In case you think you may have blinked and missed a development in the two grand fiascos currently playing on the stage of my life – namely, the barn development/business licence and the issues with the catastro – fear not. No. This is Spain.
In the matter of the catastro and actually getting my name on it in place of the old fella that died some fourteen years ago now, I am still without any clear solution. You may remember that I was told that there were potentially two ways to resolve the difference in the extent of our land in the catastral records (around 20,000m²) and that on our escritura (12,000m²).
The first would be to go to court to prove our ownership of all the bits of land included in our finca. This would be costly, lengthy and by no means certain to fall in our favour, since any neighbour could claim an undocumented land deal with the previous owner, and such a claim would bound to be messy and therefore even more costly and lengthy.
The second ‘solution’, which we have been obliged to accept, is to change our statement of land owned by reducing it to 15,000m², at which point they would (probably, depending on the officer to whom we speak) pass it and subsequently allow my name to be entered on the catastral register as owner.
I mean, why make it clean and accurate when it can be fudged even further? Where’s the fun in that?
And so, despite my frequent visits in person to the oficina catastral in the capital and the subsequent king’s ransom on fuel and parking (most fuel being expended in trying to find parking, in point of fact), I am still awaiting the outcome of such downright chicanery.
By the way, I am obliged to travel to Murcia to engage in these tricky negotiations because they tell me that the staff at the local office in Bullas are incompetent. Hah! Pot meet kettle …
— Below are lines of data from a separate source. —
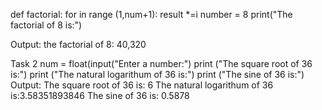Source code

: def factorial:
    for in range (1,num+1):
    result *=i
    number = 8
print("The factorial of 8 is:")

Output:
the factorial of 8: 40,320


Task 2
num = float(input("Enter a number:")
print ("The square root of 36 is:")
print ("The natural logarithum of 36 is:")
print ("The sine of 36 is:")
Output:
The square root of 36 is: 6
The natural logarithum of 36 is:3.58351893846
The sine of 36 is: 0.5878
As for the licences that I expect momentarily, I won’t be holding my breath or I will surely expire. My weekly visit to the oficina técnica, which I generally make on a Tuesday to coincide with market day, but which habit I changed last week because it became blatantly obvious that everyone was making themselves coincidentally scarce, always yields the same answer. The plans are approved; the business licence is approved. The letter will be with me in a few days …
So finally we have given up trying to extract blood from a stone and have quit waiting for the appropriate pieces of paper. And we have started the conversion work without them.
As expected, therefore, we are now given over to an immense amount of heavy, sweaty and filthy work in the dark, dusty old barn that is to be converted into hygienically pristine, light and airy kennels. Today John built one of the insulated internal cavity walls while I balanced precariously atop a tall ladder feeding conduit through above the rafters to feed cable to forty spotlights, four fans, five emergency lights and ten power points for heated bed pads. Tomorrow we start putting up the false ceiling and rockwool, while Andreas, an extra pair of hands, will commence the grinding out of the front wall to create ten new windows and dog flaps, plus office window and door.
If I choke to death, know that I loved you all.
Of course, I am unable to work continuously. Even without the aid of any sort of timepiece or the ability to tell the hour by solar position, I know with pinpoint accuracy when it hits five o’clock in the afternoon. The dogs will pirouette into the barn giving their expert performance of The Dying Swan, without any help whatsoever from Camille Saint-Saëns, and collapse in a heap at my feet. They will then commence nibbling abjectly at my toes in the throes of starvation.
I am therefore duty bound to run the hundred metre dash back down to the house with them, shovel food down their necks, throw parrot food into the bird flights, chuck the chickens some corn, freshen all the water and then sprint back up to the barns before John needs something else passed to him as he perches on scaffolding.
Of course, if anybody asks, he’s the builder and I’m just the gopher.
Finally, a small piece of personal information. I wear thongs. I always have, apart from my school days at a very strict single-sex grammar where the unmarried and very butch PE teachers made us do games in our regulation big knickers and a polo shirt.
Anyhow, the onset of this current interval of labour in Hades has resulted in my apparel becoming more and more minimal. The upshot of this is that I have recently been wearing John´s boxers. This is largely because John has been making rather pointed comments about cheese wires cutting the full moon, and, given that I still, even after some thirty-five years, have an aversion to big knickers , his boxers seem a happy compromise. Besides which, following such comments, wearing them after I have will be the only way he’ll be getting into my underwear.